Et après quelques instants de conversation avec Thalcave, il dit:
«Voici son avis, qui me paraît fort sage. Il faut continuer notre route à l’est jusqu’au fort indépendance, – c’est notre chemin, – et là, si nous n’avons pas de nouvelles du capitaine Grant, nous saurons du moins ce que sont devenus les indiens de la plaine argentine.
– Ce fort indépendance est-il éloigné? répondit Glenarvan.
– Non, il est situé dans la sierra Tandil, à une soixantaine de milles.
– Et nous y arriverons?…
– Après-demain soir.»
Glenarvan fut assez déconcerté de cet incident. Ne pas trouver un indien dans les pampas, c’était à quoi on se fût le moins attendu. Il y en a trop ordinairement. Il fallait donc qu’une circonstance toute spéciale les eût écartés. Mais, chose grave surtout, si Harry Grant était prisonnier de l’une de ces tribus, il avait été entraîné dans le nord ou dans le sud? Ce doute ne laissa pas d’inquiéter Glenarvan. Il s’agissait de conserver à tout prix la piste du capitaine. Enfin, le mieux était de suivre l’avis de Thalcave et d’atteindre le village de Tandil. Là, du moins, on trouverait à qui parler.

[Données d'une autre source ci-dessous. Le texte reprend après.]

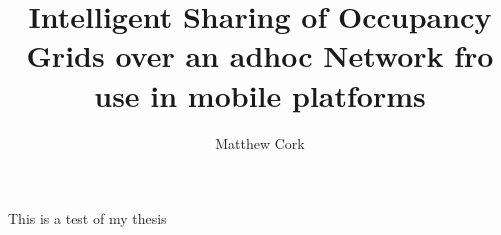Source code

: \documentclass[12pt, oneside]{article}   	%
\title{Intelligent Sharing of Occupancy Grids over an adhoc Network fro use in mobile platforms}
\author{Matthew Cork}
\date{}							%
\begin{document}

This is a test of my thesis
\end{document}
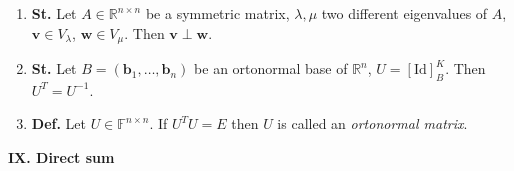 \documentclass{article}
\newcommand{\<}{\left<}
\renewcommand{\>}{\right>}
\newcommand{\Id}{\text{Id}}
\newcommand{\R}{\mathbb{R}}
\newcommand{\F}{\mathbb{F}}
\newcommand{\define}{\textbf{Def. }}
\newcommand{\state}{\textbf{St. }}
\begin{document}
\begin{multicols}{3}
\begin{enumerate}[itemsep=2pt, topsep=2pt, partopsep=2pt, parsep=2pt]
        \item \state Let $A\in\R^{n\times n}$ be a symmetric matrix, $\lambda,\mu$ two different eigenvalues of $A$, $\bm v\in V_\lambda$, $\bm w\in V_\mu$. Then $\bm v\perp\bm w$.
        \item \state Let $B=\left(\bm b_1,\ldots,\bm b_n\right)$ be an ortonormal base of $\R^n$, $U=\left[\Id\right]_B^K$. Then $U^T=U^{-1}$.
        \item \define Let $U\in\F^{n\times n}$. If $U^TU=E$ then $U$ is called an \emph{ortonormal matrix}.

    \end{enumerate}

    \textbf{IX. Direct sum}

    \begin{enumerate}[itemsep=2pt, topsep=2pt, partopsep=2pt, parsep=2pt]


\end{enumerate}
\end{multicols}
\end{document}
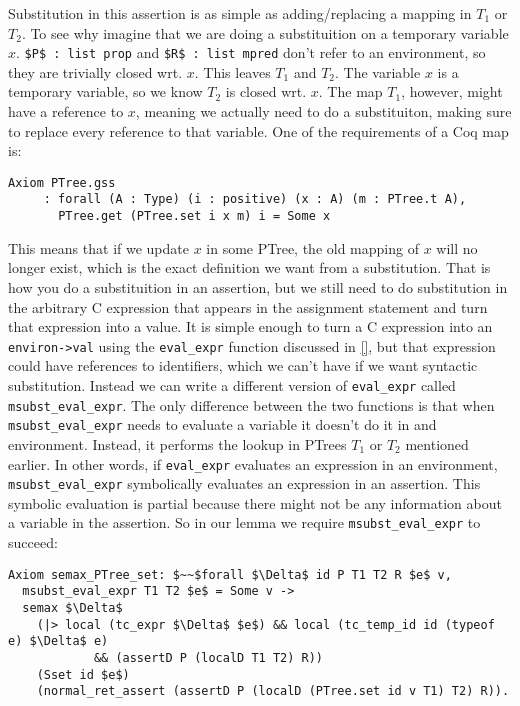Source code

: \documentclass{puthesis}
\begin{document}
Substitution in this assertion is 
as simple as adding/replacing a mapping in $T_1$ or $T_2$. To see why imagine
that we are doing a substituition on a temporary variable $x$. 
\lstinline|$P$ : list prop| and \lstinline|$R$ : list mpred| don't
refer to an environment, so they are trivially closed wrt.
$x$. This leaves $T_1$ and $T_2$. The variable $x$
is a temporary variable, so we know $T_2$ is closed wrt. $x$.
The map $T_1$, however, might have a reference to $x$, meaning
we actually need to do a substituiton, making sure to replace every reference
to that variable. One of the requirements of a Coq map is:

\begin{lstlisting}
Axiom PTree.gss
     : forall (A : Type) (i : positive) (x : A) (m : PTree.t A),
       PTree.get (PTree.set i x m) i = Some x
\end{lstlisting}

This means that if we update $x$ in some PTree, the old
mapping of $x$ will no longer exist, which is the exact
definition we want from a substitution. That is how you do a substituition
in an assertion, but we still need to do substitution in the arbitrary
C expression that appears in the assignment statement and turn that expression
into a value. It is simple enough to turn a C expression
into an \lstinline|environ->val| using the \lstinline|eval_expr| function
discussed in \ref{}, but that expression could have references to identifiers,
which we can't have if we want syntactic substitution. Instead we can write
a different version of \lstinline|eval_expr| called 
\lstinline|msubst_eval_expr|. The only difference between the two functions
is that when \lstinline|msubst_eval_expr| needs to evaluate a variable it
doesn't do it in and environment. Instead, it performs the lookup in 
PTrees $T_1$ or $T_2$ mentioned earlier. In other words, if
\lstinline|eval_expr| evaluates an expression in an environment, 
\lstinline|msubst_eval_expr| symbolically evaluates an expression
in an assertion. This symbolic evaluation is partial because there might
not be any information about a variable in the assertion. So in our
lemma we require \lstinline|msubst_eval_expr| to succeed:

\begin{lstlisting}
Axiom semax_PTree_set: $~~$forall $\Delta$ id P T1 T2 R $e$ v,
  msubst_eval_expr T1 T2 $e$ = Some v ->
  semax $\Delta$
    (|> local (tc_expr $\Delta$ $e$) && local (tc_temp_id id (typeof e) $\Delta$ e) 
            && (assertD P (localD T1 T2) R))
    (Sset id $e$)
    (normal_ret_assert (assertD P (localD (PTree.set id v T1) T2) R)).
\end{lstlisting}
\end{document}
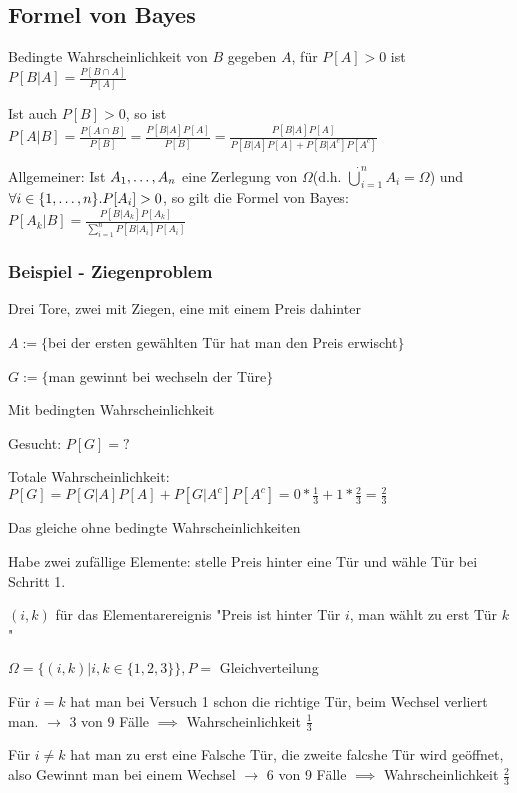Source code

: \subsection{Formel von Bayes}
\enumstart
	\item Bedingte Wahrscheinlichkeit von $B$ gegeben $A$, für $P[A] > 0$ ist $P[B | A] = \frac{P[B \cap A]}{P[A]}$
	\item Ist auch $P[B] > 0$, so ist $P[A | B] = \frac{P[A \cap B]}{P[B]} = \frac{P[B | A]P[A]}{P[B]} = \frac{P[B | A]P[A]}{P[B | A]P[A] + P[B | A^c]P[A^c]}$
	\item Allgemeiner: Ist $A_1, \mathellipsis, A_n$ eine Zerlegung von $\Omega $(d.h. $\dot\bigcup_{i=1}^nA_i = \Omega$) und $\forall i \in \{1, \mathellipsis, n\}.P[A_i] > 0$, so gilt die Formel von Bayes: $P[A_k | B] = \frac{P[B | A_k]P[A_k]}{\sum_{i=1}^nP[B | A_i]P[A_i]}$
\enumend

\subsubsection{Beispiel - Ziegenproblem}
\enumstart
	\item Drei Tore, zwei mit Ziegen, eine mit einem Preis dahinter
	\item $A := \{$bei der ersten gewählten Tür hat man den Preis erwischt$\}
$
	\item $G := \{$man gewinnt bei wechseln der Türe$\}$
	\item Mit bedingten Wahrscheinlichkeit
	\item Gesucht: $P[G] = ?$
	\enumstart
		\item Totale Wahrscheinlichkeit: $P[G] = P[G | A]P[A] + P[G | A^c]P[A^c] = 0*\frac{1}{3} + 1*\frac{2}{3} = \frac{2}{3}$
	\enumend
	\item Das gleiche ohne bedingte Wahrscheinlichkeiten
	\enumstart
		\item Habe zwei zufällige Elemente: stelle Preis hinter eine Tür und wähle Tür bei Schritt 1.
		\item $(i,k)$ für das Elementarereignis "Preis ist hinter Tür $i$, man wählt zu erst Tür $k$"
		\item $\Omega = \{(i,k) | i,k \in \{1,2,3\}\}, P =$ Gleichverteilung
		\item Für $i=k$ hat man bei Versuch 1 schon die richtige Tür, beim Wechsel verliert man. $\rightarrow$ 3 von 9 Fälle $\implies$ Wahrscheinlichkeit $\frac{1}{3}$
		\item Für $i \ne k$ hat man zu erst eine Falsche Tür, die zweite falcshe Tür wird geöffnet, also Gewinnt man bei einem Wechsel $\rightarrow$ 6 von 9 Fälle $\implies$ Wahrscheinlichkeit $\frac{2}{3}$
	\enumend
\enumend

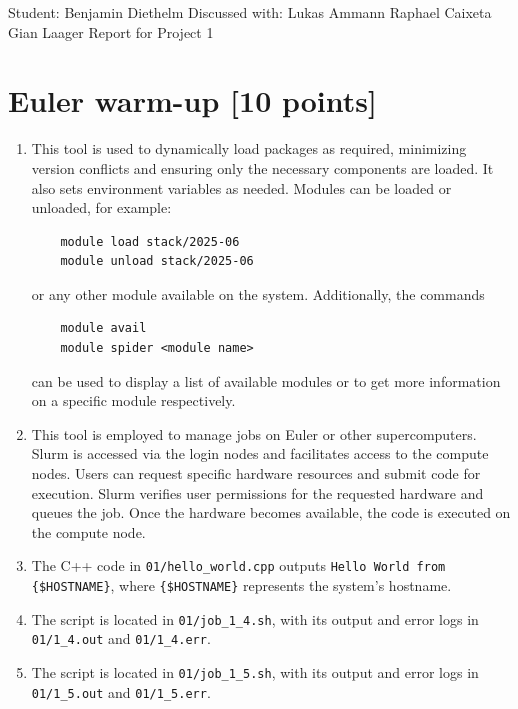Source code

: \documentclass[unicode,10pt,a4paper,oneside,numbers=endperiod,openany]{scrartcl}
\begin{document}
\setassignment
{}

            {Student: Benjamin Diethelm}
            {Discussed with: Lukas Ammann \linebreak \null\hfill Raphael Caixeta \linebreak \null\hfill Gian Laager}
            {Report for Project 1}{}
\newline

\assignmentpolicy

\section{Euler warm-up [10 points]}

\begin{enumerate}
    \item This tool is used to dynamically load packages as required, minimizing version conflicts and ensuring only the necessary components are loaded. It also sets environment variables as needed. Modules can be loaded or unloaded, for example:
    \begin{verbatim}
    module load stack/2025-06
    module unload stack/2025-06
    \end{verbatim}
    or any other module available on the system. Additionally, the commands
    \begin{verbatim}
    module avail
    module spider <module name>
    \end{verbatim}
    can be used to display a list of available modules or to get more information on a specific module respectively.

    \item This tool is employed to manage jobs on Euler or other supercomputers. Slurm is accessed via the login nodes and facilitates access to the compute nodes. Users can request specific hardware resources and submit code for execution. Slurm verifies user permissions for the requested hardware and queues the job. Once the hardware becomes available, the code is executed on the compute node.

    \item The C++ code in \texttt{01/hello\_world.cpp} outputs \texttt{Hello World from \{\$HOSTNAME\}}, where \texttt{\{\$HOSTNAME\}} represents the system's hostname.

    \item The script is located in \texttt{01/job\_1\_4.sh}, with its output and error logs in \texttt{01/1\_4.out} and \texttt{01/1\_4.err}.
    \item The script is located in \texttt{01/job\_1\_5.sh}, with its output and error logs in \texttt{01/1\_5.out} and \texttt{01/1\_5.err}.
\end{enumerate}
\end{document}
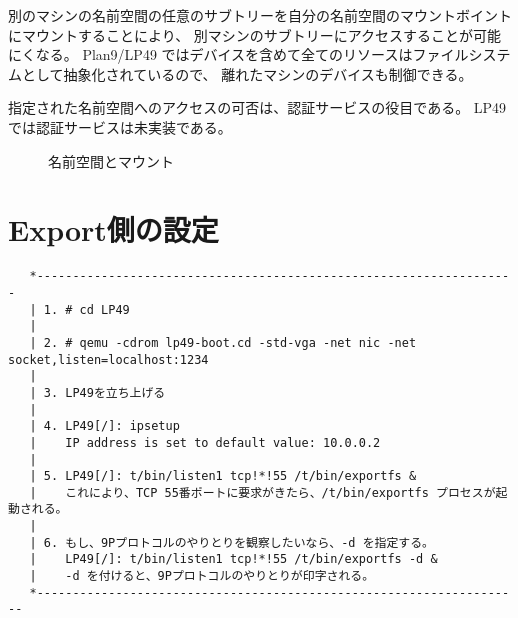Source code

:    別のマシンの名前空間の任意のサブトリーを自分の名前空間のマウントボイントにマウントすることにより、 
   別マシンのサブトリーにアクセスすることが可能にくなる。
    Plan9/LP49 ではデバイスを含めて全てのリソースはファイルシステムとして抽象化されているので、
    離れたマシンのデバイスも制御できる。

    指定された名前空間へのアクセスの可否は、認証サービスの役目である。
   LP49 では認証サービスは未実装である。

\begin{comment}
\begin{figure}
\begin{center}
\setlength{\unitlength}{0.6mm}
\begin{picture}(140, 70)
  \put(10,0){\framebox(50, 60)[tc]{LP49: Import side}}
  \put(10,40){\makebox(50, 10)[tc]{Name Space}}
  \put(80,0){\framebox(50, 60)[tc]{LP49: Export side}}
  \put(80,40){\makebox(50, 10)[tc]{Name Space}}
\end{picture}
\end{center}
\caption{名前空間のexport/import}
\end{figure}
\end{comment}
    

\begin{figure}[htb]
  \begin{center}
   \epsfxsize=440pt
    \caption{名前空間とマウント}
    \label{fig:NSmount}
  \end{center}
\end{figure}



\section{Export側の設定}

\begin{verbatim}    
   *-------------------------------------------------------------------
   | 1. # cd LP49                                                                        
   |
   | 2. # qemu -cdrom lp49-boot.cd -std-vga -net nic -net socket,listen=localhost:1234   
   |
   | 3. LP49を立ち上げる
   |
   | 4. LP49[/]: ipsetup                                                                 
   |    IP address is set to default value: 10.0.0.2                                     
   |
   | 5. LP49[/]: t/bin/listen1 tcp!*!55 /t/bin/exportfs &                                
   |    これにより、TCP 55番ポートに要求がきたら、/t/bin/exportfs プロセスが起動される。 
   |
   | 6. もし、9Pプロトコルのやりとりを観察したいなら、-d を指定する。                    
   |    LP49[/]: t/bin/listen1 tcp!*!55 /t/bin/exportfs -d &                             
   |    -d を付けると、9Pプロトコルのやりとりが印字される。                              
   *--------------------------------------------------------------------
\end{verbatim}    
    
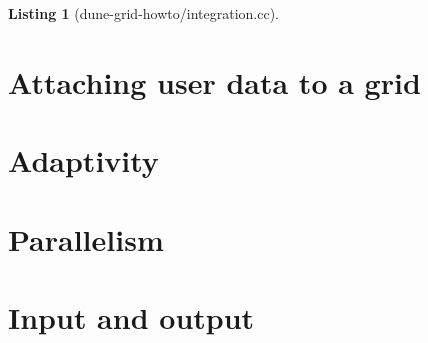 \documentclass[11pt,a4paper,headinclude,footinclude,DIV14,BCOR8.25mm,titlepage,twoside,openright,normalheadings]{scrreprt}
\newtheorem{lst}{Listing}
\begin{document}
\begin{lst}[dune-grid-howto/integration.cc] \mbox{}


\end{lst}


\chapter{Attaching user data to a grid}

\chapter{Adaptivity}

\chapter{Parallelism}

\chapter{Input and output}








\printindex
\end{document}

Vers quatre heures du soir, une colline, qui pouvait passer pour une montagne dans un pays si plat, fut signalée à l’horizon. C’était la sierra Tapalquem, au pied de laquelle les voyageurs campèrent la nuit suivante. Le passage de cette sierra se fit le lendemain le plus facilement du monde. On suivait des ondulations sablonneuses d’un terrain à pentes douces. Une pareille sierra ne pouvait être prise au sérieux par des gens qui avaient franchi la cordillère des Andes, et les chevaux ralentirent à peine leur rapide allure.